▸ **Records for the task**
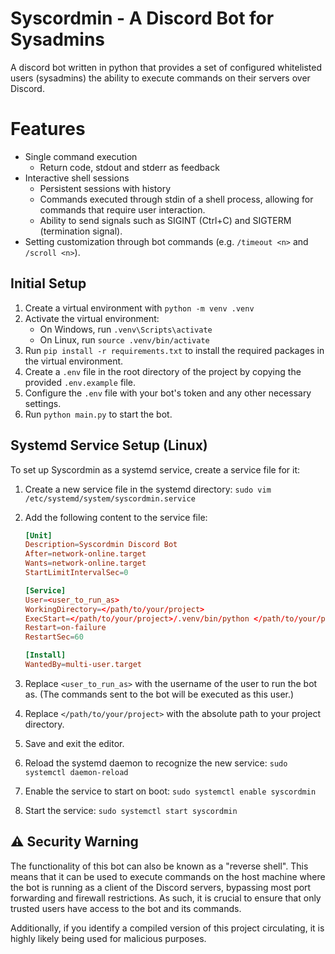 # Syscordmin - A Discord Bot for Sysadmins

A discord bot written in python that provides a set of configured whitelisted users (sysadmins) the ability to execute commands on their servers over Discord.

# Features

- Single command execution
    - Return code, stdout and stderr as feedback
- Interactive shell sessions
    - Persistent sessions with history
    - Commands executed through stdin of a shell process, allowing for commands that require user interaction.
    - Ability to send signals such as SIGINT (Ctrl+C) and SIGTERM (termination signal).
- Setting customization through bot commands (e.g. `/timeout <n>` and `/scroll <n>`).

## Initial Setup

1. Create a virtual environment with `python -m venv .venv`
2. Activate the virtual environment:
    - On Windows, run `.venv\Scripts\activate`
    - On Linux, run `source .venv/bin/activate`
3. Run `pip install -r requirements.txt` to install the required packages in the virtual environment.
4. Create a `.env` file in the root directory of the project by copying the provided `.env.example` file.
5. Configure the `.env` file with your bot's token and any other necessary settings.
6. Run `python main.py` to start the bot.

## Systemd Service Setup (Linux)

To set up Syscordmin as a systemd service, create a service file for it:

1. Create a new service file in the systemd directory: `sudo vim /etc/systemd/system/syscordmin.service`

2. Add the following content to the service file:

    ```toml
    [Unit]
    Description=Syscordmin Discord Bot
    After=network-online.target
    Wants=network-online.target
    StartLimitIntervalSec=0

    [Service]
    User=<user_to_run_as>
    WorkingDirectory=</path/to/your/project>
    ExecStart=</path/to/your/project>/.venv/bin/python </path/to/your/project>/main.py
    Restart=on-failure
    RestartSec=60

    [Install]
    WantedBy=multi-user.target
    ```

3. Replace `<user_to_run_as>` with the username of the user to run the bot as. (The commands sent to the bot will be executed as this user.)
4. Replace `</path/to/your/project>` with the absolute path to your project directory.

5. Save and exit the editor.

6. Reload the systemd daemon to recognize the new service: `sudo systemctl daemon-reload`

7. Enable the service to start on boot: `sudo systemctl enable syscordmin`

8. Start the service: `sudo systemctl start syscordmin`

## ⚠️ Security Warning

The functionality of this bot can also be known as a "reverse shell". This means that it can be used to execute commands on the host machine where the bot is running as a client of the Discord servers, bypassing most port forwarding and firewall restrictions.
As such, it is crucial to ensure that only trusted users have access to the bot and its commands.

Additionally, if you identify a compiled version of this project circulating, it is highly likely being used for malicious purposes.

▸ **Directions for this task**
Reproduce the listing exactly, but omit every picture in it.

▸ **Written answer**
 # Syscordmin - A Discord Bot for Sysadmins

A discord bot written in python that provides a set of configured whitelisted users (sysadmins) the ability to execute commands on their servers over Discord.

# Features

- Single command execution
    - Return code, stdout and stderr as feedback
- Interactive shell sessions
    - Persistent sessions with history
    - Commands executed through stdin of a shell process, allowing for commands that require user interaction.
    - Ability to send signals such as SIGINT (Ctrl+C) and SIGTERM (termination signal).
- Setting customization through bot commands (e.g. `/timeout <n>` and `/scroll <n>`).

## Initial Setup

1. Create a virtual environment with `python -m venv .venv`
2. Activate the virtual environment:
    - On Windows, run `.venv\Scripts\activate`
    - On Linux, run `source .venv/bin/activate`
3. Run `pip install -r requirements.txt` to install the required packages in the virtual environment.
4. Create a `.env` file in the root directory of the project by copying the provided `.env.example` file.
5. Configure the `.env` file with your bot's token and any other necessary settings.
6. Run `python main.py` to start the bot.

## Systemd Service Setup (Linux)

To set up Syscordmin as a systemd service, create a service file for it:

1. Create a new service file in the systemd directory: `sudo vim /etc/systemd/system/syscordmin.service`

2. Add the following content to the service file:

    ```toml
    [Unit]
    Description=Syscordmin Discord Bot
    After=network-online.target
    Wants=network-online.target
    StartLimitIntervalSec=0

    [Service]
    User=<user_to_run_as>
    WorkingDirectory=</path/to/your/project>
    ExecStart=</path/to/your/project>/.venv/bin/python </path/to/your/project>/main.py
    Restart=on-failure
    RestartSec=60

    [Install]
    WantedBy=multi-user.target
    ```

3. Replace `<user_to_run_as>` with the username of the user to run the bot as. (The commands sent to the bot will be executed as this user.)
4. Replace `</path/to/your/project>` with the absolute path to your project directory.

5. Save and exit the editor.

6. Reload the systemd daemon to recognize the new service: `sudo systemctl daemon-reload`

7. Enable the service to start on boot: `sudo systemctl enable syscordmin`

8. Start the service: `sudo systemctl start syscordmin`

## ⚠️ Security Warning

The functionality of this bot can also be known as a "reverse shell". This means that it can be used to execute commands on the host machine where the bot is running as a client of the Discord servers, bypassing most port forwarding and firewall restrictions.
As such, it is crucial to ensure that only trusted users have access to the bot and its commands.

Additionally, if you identify a compiled version of this project circulating, it is highly likely being used for malicious purposes.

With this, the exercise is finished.